Giter Site home page Giter Site logo

post-processed Data? about m2or HOT 6 CLOSED

HeJunhong1107 avatar HeJunhong1107 commented on June 11, 2024
post-processed Data?

from m2or.

Comments (6)

Samarak99 avatar Samarak99 commented on June 11, 2024

Hello,

Thank you for you comment. I would need more information about the issue in order to fix it. What link have you tried to use and what was the exact error that happened.

Thank you again for your interest in our database.
M2OR Team

from m2or.

HeJunhong1107 avatar HeJunhong1107 commented on June 11, 2024

Thank you for your response. I have identified several issues:

  1. The download link at https://m2or.chemsensim.fr/experiments appears to be non-functional.

M2OR

  1. The data in the 'M2OR_20230428.csv' file seems to overlook the chirality information of the compounds, leading to some discrepancies. For instance:

M2OR_issue

The compound pointed to by CAS-ID 80-54-6 is Lilial instead of 3-(4-tert-butylphenyl)butanal.

from m2or.

Samarak99 avatar Samarak99 commented on June 11, 2024

Okay well received, we will check them and get back to you!

from m2or.

MatejHl avatar MatejHl commented on June 11, 2024

Hello @HeJunhong1107,

I'm happy that M2OR is helping a fellow scientist!

We checked the molecule you mentioned and the name and InChI Key are actually correct. The molecule used in the paper is lilyall (3-(4-tert-butylphenyl)butanal), which is a different compound than lilial. However, there is a common confusion between the two (e.g. ScenTree is considering them as synonyms) and so the CAS of lilial was parsed. We will update the information in the next release of the data.

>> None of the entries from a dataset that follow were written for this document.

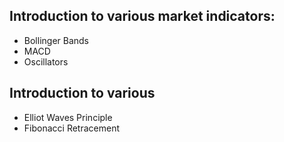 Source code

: ## Introduction to various market indicators:

* Bollinger Bands
* MACD
* Oscillators

## Introduction to various 
 - Elliot Waves Principle
 - Fibonacci Retracement
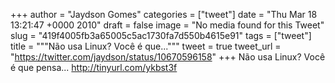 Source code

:
+++
author = "Jaydson Gomes"
categories = ["tweet"]
date = "Thu Mar 18 13:21:47 +0000 2010"
draft = false
image = "No media found for this Tweet"
slug = "419f4005fb3a65005c5ac1730fa7d550b4615e91"
tags = ["tweet"]
title = """Não usa Linux? Você é que..."""
tweet = true
tweet_url = "https://twitter.com/jaydson/status/10670596158"
+++
Não usa Linux? Você é que pensa... http://tinyurl.com/ykbst3f
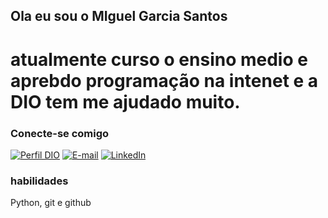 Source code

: ## Ola eu sou o  MIguel Garcia Santos
# atualmente curso o ensino medio e aprebdo programação na intenet e a DIO tem me ajudado muito.

### Conecte-se comigo

[![Perfil DIO](https://img.shields.io/badge/-Meu%20Perfil%20na%20DIO-30A3DC?style=for-the-badge)](https://www.dio.me/users/migu3lgarciasantos)
[![E-mail](https://img.shields.io/badge/-Email-000?style=for-the-badge&logo=microsoft-outlook&logoColor=E94D5F)](mailto:migu3lgarciasantos@gmail.com)
[![LinkedIn](https://img.shields.io/badge/-LinkedIn-000?style=for-the-badge&logo=linkedin&logoColor=30A3DC)](https://www.linkedin.com/in/miguel-garcia-santos-870650263/)

### habilidades 
Python, git e github

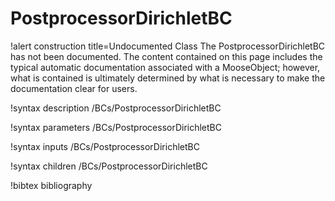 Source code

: <!-- MOOSE Documentation Stub: Remove this when content is added. -->

# PostprocessorDirichletBC

!alert construction title=Undocumented Class
The PostprocessorDirichletBC has not been documented. The content contained on this page includes the
typical automatic documentation associated with a MooseObject; however, what is contained is
ultimately determined by what is necessary to make the documentation clear for users.

!syntax description /BCs/PostprocessorDirichletBC

!syntax parameters /BCs/PostprocessorDirichletBC

!syntax inputs /BCs/PostprocessorDirichletBC

!syntax children /BCs/PostprocessorDirichletBC

!bibtex bibliography
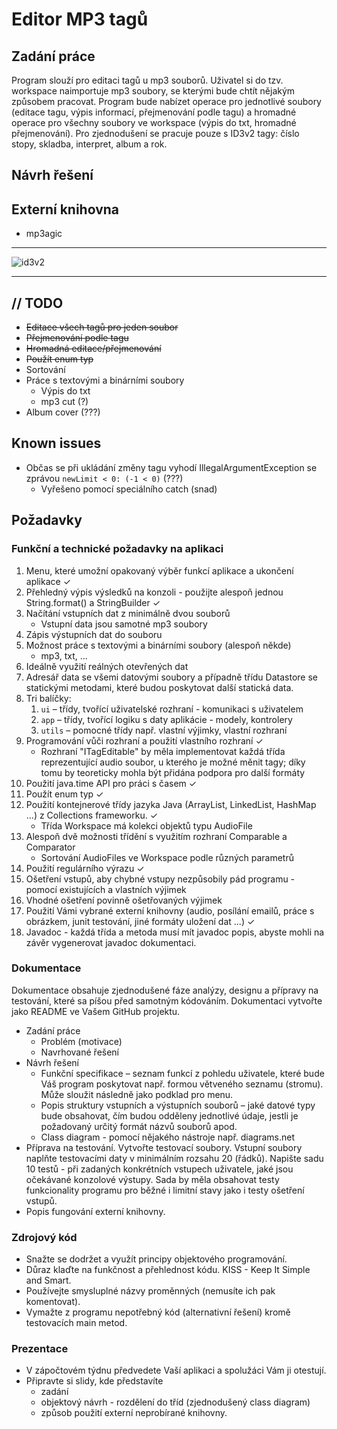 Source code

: # Editor MP3 tagů

## Zadání práce

Program slouží pro editaci tagů u mp3 souborů. Uživatel si do tzv. workspace naimportuje mp3 soubory, se kterými bude chtít nějakým způsobem pracovat. Program bude nabízet operace pro jednotlivé soubory (editace tagu, výpis informací, přejmenování podle tagu) a hromadné operace pro všechny soubory ve workspace (výpis do txt, hromadné přejmenování). Pro zjednodušení se pracuje pouze s ID3v2 tagy: číslo stopy, skladba, interpret, album a rok.

## Návrh řešení

## Externí knihovna

* mp3agic

---

![id3v2](https://id3.org/Developer%20Information?action=AttachFile&do=get&target=3d-logo.gif)

---

## // TODO

* ~~Editace všech tagů pro jeden soubor~~
* ~~Přejmenování podle tagu~~
* ~~Hromadná editace/přejmenování~~
* ~~Použít enum typ~~
* Sortování
* Práce s textovými a binárními soubory
  * Výpis do txt
  * mp3 cut (?)
* Album cover (???)

## Known issues

* Občas se při ukládání změny tagu vyhodí IllegalArgumentException se zprávou `newLimit < 0: (-1 < 0)` (???)
  * Vyřešeno pomocí speciálního catch (snad)

## Požadavky

### Funkční a technické požadavky na aplikaci

1. Menu, které umožní opakovaný výběr funkcí aplikace a ukončení aplikace ✓
2. Přehledný výpis výsledků na konzoli - použijte alespoň jednou String.format() a StringBuilder ✓
3. Načítání vstupních dat z minimálně dvou souborů
   * Vstupní data jsou samotné mp3 soubory
4. Zápis výstupních dat do souboru
5. Možnost práce s textovými a binárními soubory (alespoň někde)
   * mp3, txt, ...
6. Ideálně využití reálných otevřených dat
7. Adresář data se všemi datovými soubory a případně třídu Datastore se statickými metodami, které budou poskytovat další statická data.
8. Tri balíčky:
   1. `ui` – třídy, tvořící uživatelské rozhraní - komunikaci s uživatelem
   2. `app` – třídy, tvořící logiku s daty aplikácie - modely, kontrolery
   3. `utils` – pomocné třídy např. vlastní výjimky, vlastní rozhraní
9. Programování vůči rozhraní a použití vlastního rozhraní ✓
   * Rozhraní "ITagEditable" by měla implementovat každá třída reprezentující audio soubor, u kterého je možné měnit tagy; díky tomu by teoreticky mohla být přidána podpora pro další formáty
10. Použití java.time API pro práci s časem ✓
11. Použít enum typ ✓
12. Použití kontejnerové třídy jazyka Java (ArrayList, LinkedList, HashMap ...) z Collections frameworku. ✓
    * Třída Workspace má kolekci objektů typu AudioFile
13. Alespoň dvě možnosti třídění s využitím rozhraní Comparable a Comparator
    * Sortování AudioFiles ve Workspace podle různých parametrů
14. Použití regulárního výrazu ✓
15. Ošetření vstupů, aby chybné vstupy nezpůsobily pád programu - pomocí existujících a vlastních výjimek
16. Vhodné ošetření povinně ošetřovaných výjimek
17. Použití Vámi vybrané externí knihovny (audio, posílání emailů, práce s obrázkem, junit testování, jiné formáty uložení dat ...) ✓
18. Javadoc - každá třída a metoda musí mít javadoc popis, abyste mohli na závěr vygenerovat javadoc dokumentaci.

### Dokumentace

Dokumentace obsahuje zjednodušené fáze analýzy, designu a přípravy na testování, které sa píšou před samotným kódováním. Dokumentaci vytvořte jako README ve Vašem GitHub projektu.

* Zadání práce
  * Problém (motivace)
  * Navrhované řešení
* Návrh řešení
  * Funkční specifikace – seznam funkcí z pohledu uživatele, které bude Váš program poskytovat např. formou větveného seznamu (stromu). Může sloužit následně jako podklad pro menu.
  * Popis struktury vstupních a výstupních souborů – jaké datové typy bude obsahovat, čím budou odděleny jednotlivé údaje, jestli je požadovaný určitý formát názvů souborů apod.
  * Class diagram - pomocí nějakého nástroje např. diagrams.net
* Příprava na testování. Vytvořte testovací soubory. Vstupní soubory naplňte testovacími daty v minimálním rozsahu 20 (řádků). Napište sadu 10 testů - při zadaných konkrétních vstupech uživatele, jaké jsou očekávané konzolové výstupy. Sada by měla obsahovat testy funkcionality programu pro běžné i limitní stavy jako i testy ošetření vstupů.
* Popis fungování externí knihovny.

### Zdrojový kód

* Snažte se dodržet a využít principy objektového programování.
* Důraz klaďte na funkčnost a přehlednost kódu. KISS - Keep It Simple and Smart.
* Používejte smysluplné názvy proměnných (nemusíte ich pak komentovat).
* Vymažte z programu nepotřebný kód (alternativní řešení) kromě testovacích main metod.

### Prezentace

* V zápočtovém týdnu předvedete Vaší aplikaci a spolužáci Vám ji otestují.  
* Připravte si slidy, kde představíte
  * zadání
  * objektový návrh - rozdělení do tříd (zjednodušený class diagram)
  * způsob použití externí neprobírané  knihovny.

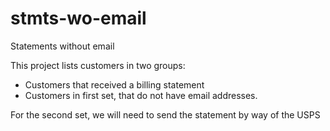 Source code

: # stmts-wo-email
Statements without email

This project lists customers in two groups:
* Customers that received a billing statement
* Customers in first set, that do not have email addresses.

For the second set, we will need to send the statement by way of the USPS

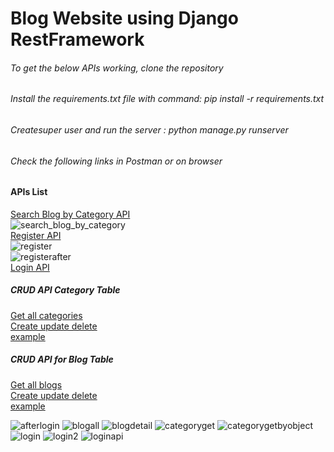 # Blog Website using Django RestFramework
###### To get the below APIs working, clone the repository
###### Install the requirements.txt file with command: pip install -r requirements.txt
###### Createsuper user and run the server : python manage.py runserver
###### Check the following links in Postman or on browser
#### APIs List
[Search Blog by Category API](http://127.0.0.1:8000/blog/?q=Horror)\
![search_blog_by_category](https://user-images.githubusercontent.com/37765578/107975203-c7794080-6fdd-11eb-9b50-1beee1e78aac.PNG)\
[Register API](http://127.0.0.1:8000/api/register/)\
![register](https://user-images.githubusercontent.com/37765578/107978221-67d16400-6fe2-11eb-97ba-fabb63565e9b.PNG)\
![registerafter](https://user-images.githubusercontent.com/37765578/107978222-69029100-6fe2-11eb-813e-6e1c284c811c.PNG)\
[Login API](http://127.0.0.1:8000/api/login/)
##### CRUD API Category Table
[Get all categories](http://127.0.0.1:8000/category/)\
[Create update delete](http://127.0.0.1:8000/category_detail/<int:pk>)\
[example](http://127.0.0.1:8000/category_detail/3)
##### CRUD API for Blog Table
[Get all blogs](http://127.0.0.1:8000/blog/)\
[Create update delete](http://127.0.0.1:8000/blog_detail/<int:pk>)\
[example](http://127.0.0.1:8000/blog_detail/5)

![afterlogin](https://user-images.githubusercontent.com/37765578/107978202-62741980-6fe2-11eb-8da2-60d8e66e8367.PNG)
![blogall](https://user-images.githubusercontent.com/37765578/107978205-63a54680-6fe2-11eb-9943-0f589290e6f4.PNG)
![blogdetail](https://user-images.githubusercontent.com/37765578/107978206-643ddd00-6fe2-11eb-951e-47a8ac3fe1e1.PNG)
![categoryget](https://user-images.githubusercontent.com/37765578/107978208-64d67380-6fe2-11eb-8bab-86858dc6b47a.PNG)
![categorygetbyobject](https://user-images.githubusercontent.com/37765578/107978209-64d67380-6fe2-11eb-88a6-b06b4ce1c6b5.PNG)
![login](https://user-images.githubusercontent.com/37765578/107978211-6607a080-6fe2-11eb-9843-0eb397c7b58d.PNG)
![login2](https://user-images.githubusercontent.com/37765578/107978215-6607a080-6fe2-11eb-8777-3b466eeb7f58.PNG)
![loginapi](https://user-images.githubusercontent.com/37765578/107978217-66a03700-6fe2-11eb-9740-3950e069daee.PNG)
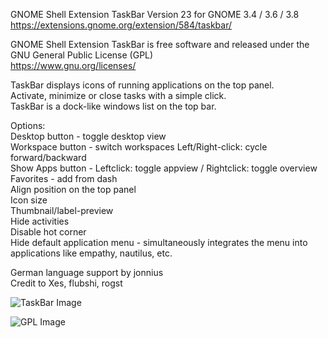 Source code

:GNOME Shell Extension TaskBar Version 23 for GNOME 3.4 / 3.6 / 3.8  
https://extensions.gnome.org/extension/584/taskbar/
        
GNOME Shell Extension TaskBar is free software and released under the GNU General Public License (GPL)          
https://www.gnu.org/licenses/

TaskBar displays icons of running applications on the top panel.        
Activate, minimize or close tasks with a simple click.          
TaskBar is a dock-like windows list on the top bar.

Options:                        
Desktop button - toggle desktop view                            
Workspace button - switch workspaces Left/Right-click: cycle forward/backward                   
Show Apps button - Leftclick: toggle appview / Rightclick: toggle overview                      
Favorites - add from dash       
Align position on the top panel                                 
Icon size                       
Thumbnail/label-preview         
Hide activities                 
Disable hot corner              
Hide default application menu - simultaneously integrates the menu into                         
applications like empathy, nautilus, etc.   
        
German language support by jonnius    
Credit to Xes, flubshi, rogst   
        
![TaskBar Image](https://extensions.gnome.org/static/extension-data/screenshots/screenshot_584_12.png)
        
![GPL Image](https://www.gnu.org/graphics/gplv3-127x51.png)
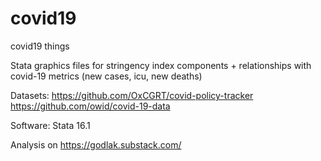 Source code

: # covid19
covid19 things

Stata graphics files for stringency index components + relationships with covid-19 metrics (new cases, icu, new deaths)

Datasets: 
https://github.com/OxCGRT/covid-policy-tracker
https://github.com/owid/covid-19-data

Software: Stata 16.1

Analysis on https://godlak.substack.com/
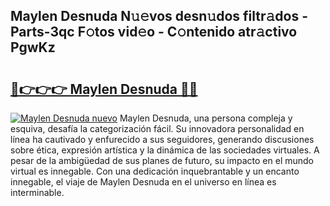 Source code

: ## Maylen Desnuda N𝚞𝚎vos desn𝚞dos filtr𝚊dos - Parts-3qc F𝚘tos vid𝚎o - C𝚘ntenido atr𝚊ctivo PgwKz

# <h2><a href="http://mb6y9wv.tromn.icu/?c=Maylen+Desnuda">🔗👉👉👉 Maylen Desnuda 🔗🔗</a></h2>

[![Maylen Desnuda nuevo](https://i.imgur.com/pEAQMta.gif)](http://mb6y9wv.tromn.icu/?c=Maylen+Desnuda)
Maylen Desnuda, una persona compleja y esquiva, desafía la categorización fácil. Su innovadora personalidad en línea ha cautivado y enfurecido a sus seguidores, generando discusiones sobre ética, expresión artística y la dinámica de las sociedades virtuales. A pesar de la ambigüedad de sus planes de futuro, su impacto en el mundo virtual es innegable. Con una dedicación inquebrantable y un encanto innegable, el viaje de Maylen Desnuda en el universo en línea es interminable.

Generally speaking, InChI Key is the main identifier of molecules and it is curated. Other identifiers like CAS are non-unique and may not even exist, so they are there just as an additional information and I highly recommend avoiding them in any bulk data processing.

As for the download of the preprocessed data, we are working on the issue. It turned out to be more complicated to fix than it looks, so we will let you know when it is finished. In the mean time, you can access the preprocessed data here (it take a second or two to load):

https://m2or.chemsensim.fr/advanced-search?_token=335PpzJkmTPZ7p9xULn400OWYwM4qMOCYXQCYhom&conditions%5B%5D=and&tables%5B%5D=inchi_key&values%5B%5D=&conditions%5B%5D=and&tables%5B%5D=uniprot_id&values%5B%5D=&conditions%5B%5D=and&tables%5B%5D=co_transfection&values%5B%5D=&conditions%5B%5D=and&tables%5B%5D=sequence&values%5B%5D=

Best,
Matej

from m2or.

HeJunhong1107 avatar HeJunhong1107 commented on June 11, 2024

Dear Matej,

Thank you once again for your kind response. Over the past few days, I have made efforts to supplement and modify the relevant data in 'M2OR_20230428.csv.' This primarily involved:

  1. Retrieving compound-specific standard information, including CAS-ID, based on Inchikey and PubChem REST API.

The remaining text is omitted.